Mumford and sons score third No. 1 album

 ‘Delta’ stuns fans with new and different tone

‘Delta’ stuns fans with new and different tone

By Laurel Schmidt

fter three years of waiting, Mumford and Sons has finally come out with their fourth studio album. “Delta” brings alternative rock back to the top of the charts, reaching number one on Billboard’s top 200.

This album is a sharp change from their previous EP feature, Johannesburg, which featured Senegalese singer Baaba Maal, and incorporated South African pop sounds much different than their typical folk flair. This is most likely due to their collaboration with major pop producer Paul Epworth, well-known for producing Adele, Coldplay and Florence and the Machine.

The voices of the four members of Mumford and Sons can easily be recognized in “Delta,” but it lacks the classic banjo and other folk noises that set them apart from other alternative bands. The band, who have called this new album “experimental,” incorporate new, electronic and jazz inspired background sounds.

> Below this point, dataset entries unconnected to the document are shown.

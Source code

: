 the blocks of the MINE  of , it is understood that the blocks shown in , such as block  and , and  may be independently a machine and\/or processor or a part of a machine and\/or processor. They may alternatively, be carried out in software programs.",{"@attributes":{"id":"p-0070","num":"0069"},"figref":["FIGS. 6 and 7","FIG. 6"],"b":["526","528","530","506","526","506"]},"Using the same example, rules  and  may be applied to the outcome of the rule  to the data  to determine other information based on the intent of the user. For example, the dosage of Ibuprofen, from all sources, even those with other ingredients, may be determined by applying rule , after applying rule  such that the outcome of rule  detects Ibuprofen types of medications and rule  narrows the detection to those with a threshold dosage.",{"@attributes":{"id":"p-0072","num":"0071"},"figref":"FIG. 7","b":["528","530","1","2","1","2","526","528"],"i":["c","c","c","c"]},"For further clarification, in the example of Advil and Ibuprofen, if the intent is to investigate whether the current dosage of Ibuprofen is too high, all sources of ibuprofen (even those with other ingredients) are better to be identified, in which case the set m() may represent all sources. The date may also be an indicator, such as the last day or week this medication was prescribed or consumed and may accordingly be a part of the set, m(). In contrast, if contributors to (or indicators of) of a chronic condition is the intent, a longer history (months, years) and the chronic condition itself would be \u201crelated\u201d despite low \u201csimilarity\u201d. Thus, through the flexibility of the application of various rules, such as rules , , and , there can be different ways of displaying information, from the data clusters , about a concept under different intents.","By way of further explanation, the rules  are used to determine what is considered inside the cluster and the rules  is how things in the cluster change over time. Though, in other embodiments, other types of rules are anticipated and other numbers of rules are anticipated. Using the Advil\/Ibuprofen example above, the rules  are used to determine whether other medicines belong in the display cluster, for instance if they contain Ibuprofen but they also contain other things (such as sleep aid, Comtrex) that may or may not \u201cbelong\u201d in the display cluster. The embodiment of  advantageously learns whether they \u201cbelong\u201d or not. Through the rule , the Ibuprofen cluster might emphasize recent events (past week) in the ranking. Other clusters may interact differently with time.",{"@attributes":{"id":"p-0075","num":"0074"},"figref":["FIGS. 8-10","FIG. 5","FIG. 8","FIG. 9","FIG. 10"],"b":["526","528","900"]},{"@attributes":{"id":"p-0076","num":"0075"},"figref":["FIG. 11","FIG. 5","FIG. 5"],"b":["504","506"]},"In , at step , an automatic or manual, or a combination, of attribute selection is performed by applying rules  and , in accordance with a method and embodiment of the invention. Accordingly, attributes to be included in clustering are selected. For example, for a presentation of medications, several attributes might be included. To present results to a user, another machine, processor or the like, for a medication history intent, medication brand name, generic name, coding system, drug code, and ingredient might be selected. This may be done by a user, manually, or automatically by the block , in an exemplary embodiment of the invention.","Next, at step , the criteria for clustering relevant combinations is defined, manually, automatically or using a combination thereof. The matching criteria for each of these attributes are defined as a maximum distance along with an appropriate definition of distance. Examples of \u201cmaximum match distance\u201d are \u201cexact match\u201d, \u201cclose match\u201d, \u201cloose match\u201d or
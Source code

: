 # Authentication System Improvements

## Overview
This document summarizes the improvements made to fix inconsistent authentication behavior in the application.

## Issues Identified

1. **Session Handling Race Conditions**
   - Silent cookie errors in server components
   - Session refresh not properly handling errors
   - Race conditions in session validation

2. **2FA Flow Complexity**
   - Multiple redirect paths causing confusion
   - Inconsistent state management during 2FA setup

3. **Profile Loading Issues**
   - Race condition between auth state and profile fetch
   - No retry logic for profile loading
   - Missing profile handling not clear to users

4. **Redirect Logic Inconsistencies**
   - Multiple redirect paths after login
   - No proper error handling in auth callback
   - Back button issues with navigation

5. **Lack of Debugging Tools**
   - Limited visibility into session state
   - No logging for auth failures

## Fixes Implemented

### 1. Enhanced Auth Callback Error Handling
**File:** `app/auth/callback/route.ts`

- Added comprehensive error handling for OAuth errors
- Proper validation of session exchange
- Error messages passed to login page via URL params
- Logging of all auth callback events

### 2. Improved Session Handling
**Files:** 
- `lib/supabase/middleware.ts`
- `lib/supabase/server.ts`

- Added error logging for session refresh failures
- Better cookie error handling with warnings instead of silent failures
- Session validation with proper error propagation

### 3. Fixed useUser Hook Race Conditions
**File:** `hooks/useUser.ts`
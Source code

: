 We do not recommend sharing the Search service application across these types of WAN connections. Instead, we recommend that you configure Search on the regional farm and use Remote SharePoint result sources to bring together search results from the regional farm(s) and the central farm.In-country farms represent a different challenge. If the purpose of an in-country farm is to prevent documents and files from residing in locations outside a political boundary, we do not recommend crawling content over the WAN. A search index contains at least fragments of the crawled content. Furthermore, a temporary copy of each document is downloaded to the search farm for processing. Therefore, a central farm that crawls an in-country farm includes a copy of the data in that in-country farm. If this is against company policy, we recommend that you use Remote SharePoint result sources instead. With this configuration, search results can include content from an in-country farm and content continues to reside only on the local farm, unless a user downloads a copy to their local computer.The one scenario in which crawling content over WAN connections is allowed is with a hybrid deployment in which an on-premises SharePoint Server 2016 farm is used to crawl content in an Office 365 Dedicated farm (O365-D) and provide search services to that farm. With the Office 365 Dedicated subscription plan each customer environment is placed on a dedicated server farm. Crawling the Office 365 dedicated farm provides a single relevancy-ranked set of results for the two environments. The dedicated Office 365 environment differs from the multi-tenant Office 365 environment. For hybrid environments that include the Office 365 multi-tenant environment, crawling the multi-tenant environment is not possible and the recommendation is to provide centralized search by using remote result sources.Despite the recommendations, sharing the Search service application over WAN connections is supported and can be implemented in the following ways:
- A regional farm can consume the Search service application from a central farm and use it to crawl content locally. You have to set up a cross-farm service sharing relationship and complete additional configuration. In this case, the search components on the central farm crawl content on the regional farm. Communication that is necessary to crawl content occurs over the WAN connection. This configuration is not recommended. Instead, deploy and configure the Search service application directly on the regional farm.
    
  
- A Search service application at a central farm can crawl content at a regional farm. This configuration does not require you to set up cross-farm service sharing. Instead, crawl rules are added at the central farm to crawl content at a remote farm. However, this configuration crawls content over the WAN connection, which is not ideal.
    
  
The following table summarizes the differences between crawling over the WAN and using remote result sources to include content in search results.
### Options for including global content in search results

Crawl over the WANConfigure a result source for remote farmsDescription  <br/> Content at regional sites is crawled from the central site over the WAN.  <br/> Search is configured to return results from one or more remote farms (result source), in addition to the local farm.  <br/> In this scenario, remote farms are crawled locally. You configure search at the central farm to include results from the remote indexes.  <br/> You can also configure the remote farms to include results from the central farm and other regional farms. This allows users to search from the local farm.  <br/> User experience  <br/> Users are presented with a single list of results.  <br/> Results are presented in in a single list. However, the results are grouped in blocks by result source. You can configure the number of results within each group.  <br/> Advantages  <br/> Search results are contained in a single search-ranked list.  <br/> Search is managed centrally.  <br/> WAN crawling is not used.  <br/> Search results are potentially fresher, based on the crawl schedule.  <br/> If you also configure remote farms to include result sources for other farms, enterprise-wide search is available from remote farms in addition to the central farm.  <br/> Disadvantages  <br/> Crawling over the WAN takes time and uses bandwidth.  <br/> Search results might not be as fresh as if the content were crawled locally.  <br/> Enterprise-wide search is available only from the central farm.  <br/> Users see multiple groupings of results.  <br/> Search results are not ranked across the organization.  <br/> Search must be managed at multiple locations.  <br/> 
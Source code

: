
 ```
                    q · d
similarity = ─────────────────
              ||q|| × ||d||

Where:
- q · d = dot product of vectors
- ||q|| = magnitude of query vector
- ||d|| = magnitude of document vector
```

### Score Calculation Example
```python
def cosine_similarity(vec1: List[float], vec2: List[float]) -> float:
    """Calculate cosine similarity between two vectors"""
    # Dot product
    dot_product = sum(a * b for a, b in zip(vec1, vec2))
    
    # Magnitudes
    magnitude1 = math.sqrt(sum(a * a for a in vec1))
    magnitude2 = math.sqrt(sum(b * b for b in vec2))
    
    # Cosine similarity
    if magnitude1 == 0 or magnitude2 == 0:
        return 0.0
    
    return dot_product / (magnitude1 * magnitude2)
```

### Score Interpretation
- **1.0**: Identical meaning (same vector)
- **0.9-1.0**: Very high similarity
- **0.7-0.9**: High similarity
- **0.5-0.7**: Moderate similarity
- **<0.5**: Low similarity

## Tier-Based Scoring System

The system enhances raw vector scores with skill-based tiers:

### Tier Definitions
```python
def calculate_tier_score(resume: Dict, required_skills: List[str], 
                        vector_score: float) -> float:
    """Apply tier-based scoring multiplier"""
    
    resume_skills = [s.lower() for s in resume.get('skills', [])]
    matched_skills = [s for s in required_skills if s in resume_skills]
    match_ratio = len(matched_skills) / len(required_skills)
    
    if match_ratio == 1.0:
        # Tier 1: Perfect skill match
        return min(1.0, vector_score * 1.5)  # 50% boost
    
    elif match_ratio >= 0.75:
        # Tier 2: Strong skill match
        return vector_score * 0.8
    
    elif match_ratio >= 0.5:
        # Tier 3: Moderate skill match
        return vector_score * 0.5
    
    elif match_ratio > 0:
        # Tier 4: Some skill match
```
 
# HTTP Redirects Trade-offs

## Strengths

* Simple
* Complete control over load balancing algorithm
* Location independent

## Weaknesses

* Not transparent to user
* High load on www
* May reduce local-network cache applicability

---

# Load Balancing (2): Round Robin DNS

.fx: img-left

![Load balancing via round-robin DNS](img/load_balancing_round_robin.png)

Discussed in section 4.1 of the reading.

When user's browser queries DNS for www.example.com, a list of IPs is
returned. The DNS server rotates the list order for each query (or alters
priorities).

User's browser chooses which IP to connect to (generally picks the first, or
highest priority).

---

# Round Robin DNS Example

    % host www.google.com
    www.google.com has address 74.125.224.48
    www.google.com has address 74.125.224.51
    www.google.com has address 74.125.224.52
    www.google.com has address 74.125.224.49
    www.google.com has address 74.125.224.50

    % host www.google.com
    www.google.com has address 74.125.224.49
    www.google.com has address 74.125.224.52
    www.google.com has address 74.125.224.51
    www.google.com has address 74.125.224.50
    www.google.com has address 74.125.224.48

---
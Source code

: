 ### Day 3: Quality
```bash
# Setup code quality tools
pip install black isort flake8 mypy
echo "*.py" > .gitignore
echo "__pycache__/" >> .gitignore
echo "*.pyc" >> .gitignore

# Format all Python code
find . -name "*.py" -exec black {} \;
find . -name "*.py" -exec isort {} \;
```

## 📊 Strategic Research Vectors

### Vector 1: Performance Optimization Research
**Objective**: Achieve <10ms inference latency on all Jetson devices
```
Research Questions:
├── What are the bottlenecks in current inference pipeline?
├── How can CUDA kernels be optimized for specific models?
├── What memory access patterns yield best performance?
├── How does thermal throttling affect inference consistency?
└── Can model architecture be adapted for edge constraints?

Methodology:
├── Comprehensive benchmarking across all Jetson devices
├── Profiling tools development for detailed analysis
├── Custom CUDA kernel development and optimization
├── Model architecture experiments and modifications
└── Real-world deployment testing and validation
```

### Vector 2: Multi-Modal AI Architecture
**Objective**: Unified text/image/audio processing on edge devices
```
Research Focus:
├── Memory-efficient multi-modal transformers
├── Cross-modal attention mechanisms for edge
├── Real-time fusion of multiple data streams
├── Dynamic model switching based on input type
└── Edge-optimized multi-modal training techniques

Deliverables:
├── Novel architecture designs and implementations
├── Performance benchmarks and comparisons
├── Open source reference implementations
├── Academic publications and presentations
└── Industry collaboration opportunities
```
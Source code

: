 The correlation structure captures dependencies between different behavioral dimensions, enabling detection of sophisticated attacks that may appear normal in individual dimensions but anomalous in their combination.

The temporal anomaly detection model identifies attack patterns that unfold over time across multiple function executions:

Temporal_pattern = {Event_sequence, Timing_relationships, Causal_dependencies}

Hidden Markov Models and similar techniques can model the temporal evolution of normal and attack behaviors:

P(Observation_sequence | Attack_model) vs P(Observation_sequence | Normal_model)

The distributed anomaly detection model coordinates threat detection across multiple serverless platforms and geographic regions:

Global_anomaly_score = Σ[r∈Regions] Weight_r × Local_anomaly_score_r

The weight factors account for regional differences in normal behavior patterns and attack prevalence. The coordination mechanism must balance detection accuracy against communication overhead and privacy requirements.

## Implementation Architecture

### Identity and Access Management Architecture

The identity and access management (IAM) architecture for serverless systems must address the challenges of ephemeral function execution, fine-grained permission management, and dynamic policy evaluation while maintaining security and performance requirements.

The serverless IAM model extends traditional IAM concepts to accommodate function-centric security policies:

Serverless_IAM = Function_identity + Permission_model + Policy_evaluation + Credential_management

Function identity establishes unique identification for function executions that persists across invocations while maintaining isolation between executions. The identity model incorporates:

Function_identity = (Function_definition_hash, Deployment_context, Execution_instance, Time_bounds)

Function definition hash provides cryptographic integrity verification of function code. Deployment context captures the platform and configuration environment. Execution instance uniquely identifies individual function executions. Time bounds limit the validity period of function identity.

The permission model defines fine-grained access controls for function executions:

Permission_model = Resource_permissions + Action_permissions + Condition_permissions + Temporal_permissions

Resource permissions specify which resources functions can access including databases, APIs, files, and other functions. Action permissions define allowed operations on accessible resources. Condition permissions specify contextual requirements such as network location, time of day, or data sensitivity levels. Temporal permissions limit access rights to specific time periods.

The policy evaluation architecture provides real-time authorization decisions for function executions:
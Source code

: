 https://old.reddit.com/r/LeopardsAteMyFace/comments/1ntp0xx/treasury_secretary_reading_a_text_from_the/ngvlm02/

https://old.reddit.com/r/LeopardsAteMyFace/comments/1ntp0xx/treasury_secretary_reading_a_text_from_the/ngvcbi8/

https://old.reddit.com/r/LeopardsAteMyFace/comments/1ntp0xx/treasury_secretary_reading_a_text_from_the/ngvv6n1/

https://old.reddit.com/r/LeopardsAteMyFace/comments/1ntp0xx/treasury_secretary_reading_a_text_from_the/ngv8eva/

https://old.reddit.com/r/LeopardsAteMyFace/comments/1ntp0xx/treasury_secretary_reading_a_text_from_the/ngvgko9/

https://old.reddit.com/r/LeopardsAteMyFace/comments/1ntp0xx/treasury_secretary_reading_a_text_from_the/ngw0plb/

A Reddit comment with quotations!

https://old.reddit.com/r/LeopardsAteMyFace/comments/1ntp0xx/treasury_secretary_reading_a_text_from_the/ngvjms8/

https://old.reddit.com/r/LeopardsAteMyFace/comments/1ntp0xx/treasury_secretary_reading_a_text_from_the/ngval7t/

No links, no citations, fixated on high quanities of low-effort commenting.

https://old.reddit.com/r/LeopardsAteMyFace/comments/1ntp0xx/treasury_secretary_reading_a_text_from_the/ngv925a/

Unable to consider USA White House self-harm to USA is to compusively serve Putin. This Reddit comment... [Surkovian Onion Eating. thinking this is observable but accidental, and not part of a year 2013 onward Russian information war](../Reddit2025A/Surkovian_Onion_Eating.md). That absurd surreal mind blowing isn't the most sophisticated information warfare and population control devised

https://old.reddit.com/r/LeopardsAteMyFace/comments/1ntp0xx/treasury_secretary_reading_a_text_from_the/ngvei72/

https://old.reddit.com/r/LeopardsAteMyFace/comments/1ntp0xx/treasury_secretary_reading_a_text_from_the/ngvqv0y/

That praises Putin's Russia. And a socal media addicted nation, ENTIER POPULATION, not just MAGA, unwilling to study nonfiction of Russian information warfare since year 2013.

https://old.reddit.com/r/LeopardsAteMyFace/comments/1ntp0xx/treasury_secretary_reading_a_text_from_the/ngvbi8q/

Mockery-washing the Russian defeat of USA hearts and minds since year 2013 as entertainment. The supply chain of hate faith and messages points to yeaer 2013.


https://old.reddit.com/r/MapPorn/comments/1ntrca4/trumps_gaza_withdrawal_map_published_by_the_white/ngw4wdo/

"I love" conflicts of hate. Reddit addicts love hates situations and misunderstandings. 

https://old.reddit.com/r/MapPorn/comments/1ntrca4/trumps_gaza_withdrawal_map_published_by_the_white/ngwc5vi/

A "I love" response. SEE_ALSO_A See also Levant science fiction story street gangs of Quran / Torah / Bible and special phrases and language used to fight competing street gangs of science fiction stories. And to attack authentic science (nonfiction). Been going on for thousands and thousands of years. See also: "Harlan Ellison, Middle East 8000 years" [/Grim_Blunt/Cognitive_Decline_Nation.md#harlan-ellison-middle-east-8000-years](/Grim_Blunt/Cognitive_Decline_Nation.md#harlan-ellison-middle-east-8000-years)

The band’s steering away from their classic folk tone is not reason to completely disregard the album, however. The “experimental” sounds are hardly EDM or hard rock, and mesh well with their voices and lyrics in both their more mellow songs, like “The Wild” and “October Skies,” or the pop-inspired songs, like the title-track “Delta.”

The best part of Mumford and Sons, and this album, is their collaborative spirit. The album was recorded in sessions with friends (some were even featured on the record like singers Maggie Rogers and Gill Landry) which is apparent in the overall jubilance of the album, even though it discusses difficult topics like depression and death.

This may not have been the album that past Mumford and Sons fans were expecting, but its refreshed tone is refreshing and definitely worth a listen.